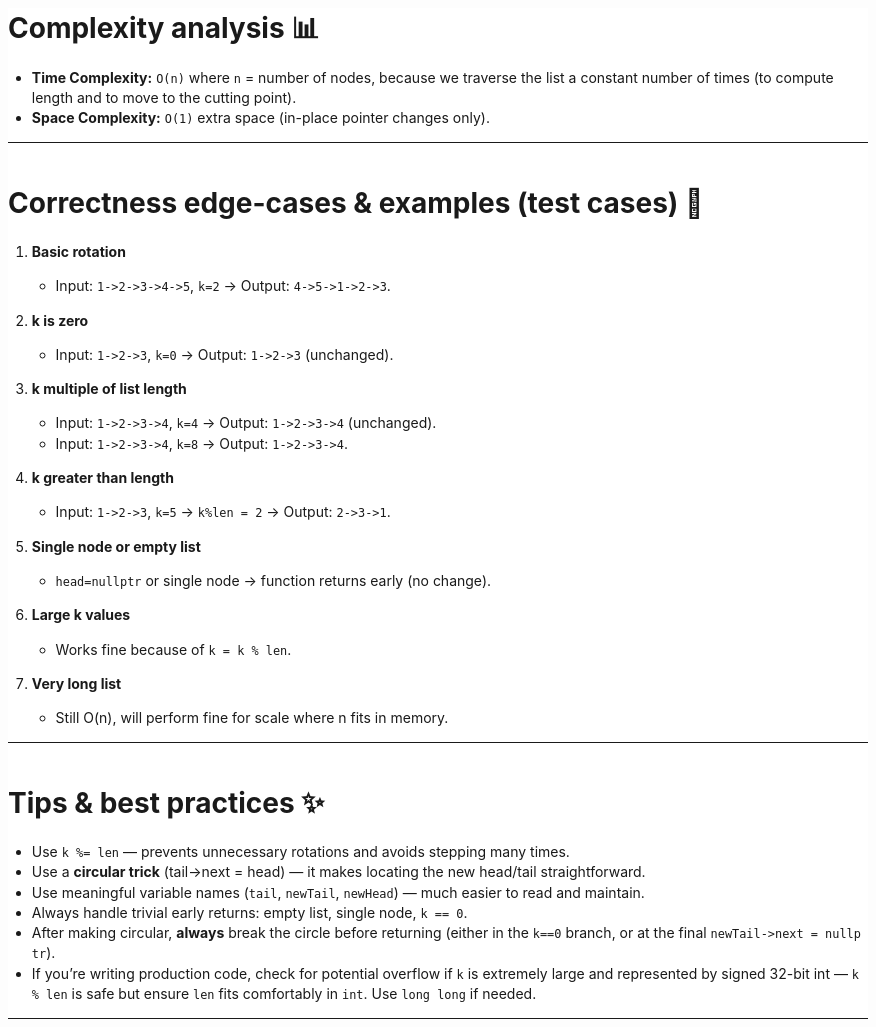 
# Complexity analysis 📊

* **Time Complexity:** `O(n)` where `n` = number of nodes, because we traverse the list a constant number of times (to compute length and to move to the cutting point).
* **Space Complexity:** `O(1)` extra space (in-place pointer changes only).

---

# Correctness edge-cases & examples (test cases) 🧪

1. **Basic rotation**

   * Input: `1->2->3->4->5`, `k=2` → Output: `4->5->1->2->3`.

2. **k is zero**

   * Input: `1->2->3`, `k=0` → Output: `1->2->3` (unchanged).

3. **k multiple of list length**

   * Input: `1->2->3->4`, `k=4` → Output: `1->2->3->4` (unchanged).
   * Input: `1->2->3->4`, `k=8` → Output: `1->2->3->4`.

4. **k greater than length**

   * Input: `1->2->3`, `k=5` → `k%len = 2` → Output: `2->3->1`.

5. **Single node or empty list**

   * `head=nullptr` or single node → function returns early (no change).

6. **Large k values**

   * Works fine because of `k = k % len`.

7. **Very long list**

   * Still O(n), will perform fine for scale where n fits in memory.

---

# Tips & best practices ✨

* Use `k %= len` — prevents unnecessary rotations and avoids stepping many times.
* Use a **circular trick** (tail→next = head) — it makes locating the new head/tail straightforward.
* Use meaningful variable names (`tail`, `newTail`, `newHead`) — much easier to read and maintain.
* Always handle trivial early returns: empty list, single node, `k == 0`.
* After making circular, **always** break the circle before returning (either in the `k==0` branch, or at the final `newTail->next = nullptr`).
* If you’re writing production code, check for potential overflow if `k` is extremely large and represented by signed 32-bit int — `k % len` is safe but ensure `len` fits comfortably in `int`. Use `long long` if needed.

---
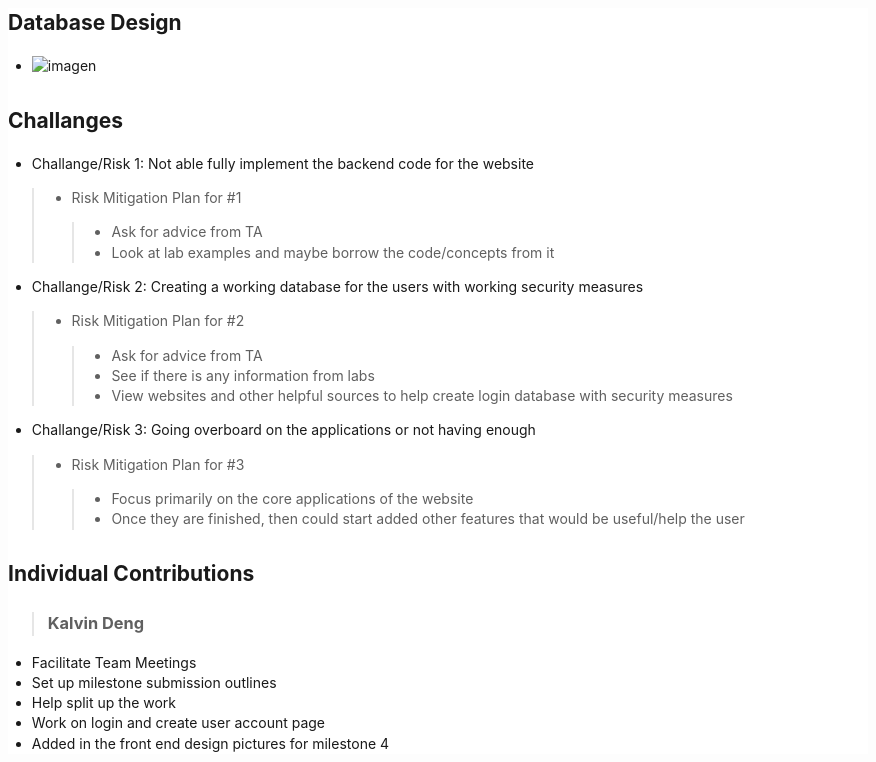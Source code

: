 

## Database Design
- ![imagen](https://user-images.githubusercontent.com/97514357/159178450-f356cb26-0ba9-4f17-ab88-4e883653e191.png)

## Challanges
- Challange/Risk 1: Not able fully implement the backend code for the website
> - Risk Mitigation Plan for #1
> > - Ask for advice from TA
> > - Look at lab examples and maybe borrow the code/concepts from it
- Challange/Risk 2: Creating a working database for the users with working security measures
> - Risk Mitigation Plan for #2  
> > - Ask for advice from TA
> > - See if there is any information from labs
> > - View websites and other helpful sources to help create login database with security measures
- Challange/Risk 3: Going overboard on the applications or not having enough
> - Risk Mitigation Plan for #3  
> > - Focus primarily on the core applications of the website
> > - Once they are finished, then could start added other features that would be useful/help the user



## Individual Contributions

> ### Kalvin Deng
- Facilitate Team Meetings
- Set up milestone submission outlines
- Help split up the work 
- Work on login and create user account page
- Added in the front end design pictures for milestone 4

● **WHAT YOU SHOULD DO**
Retype exactly the lines above, from the one with "3. **k multiple of list length**" through the one with "6. **Large k values**", inclusive.

● **RESPONSE AREA**
3. **k multiple of list length**

   * Input: `1->2->3->4`, `k=4` → Output: `1->2->3->4` (unchanged).
   * Input: `1->2->3->4`, `k=8` → Output: `1->2->3->4`.

4. **k greater than length**

   * Input: `1->2->3`, `k=5` → `k%len = 2` → Output: `2->3->1`.

5. **Single node or empty list**

   * `head=nullptr` or single node → function returns early (no change).

6. **Large k values**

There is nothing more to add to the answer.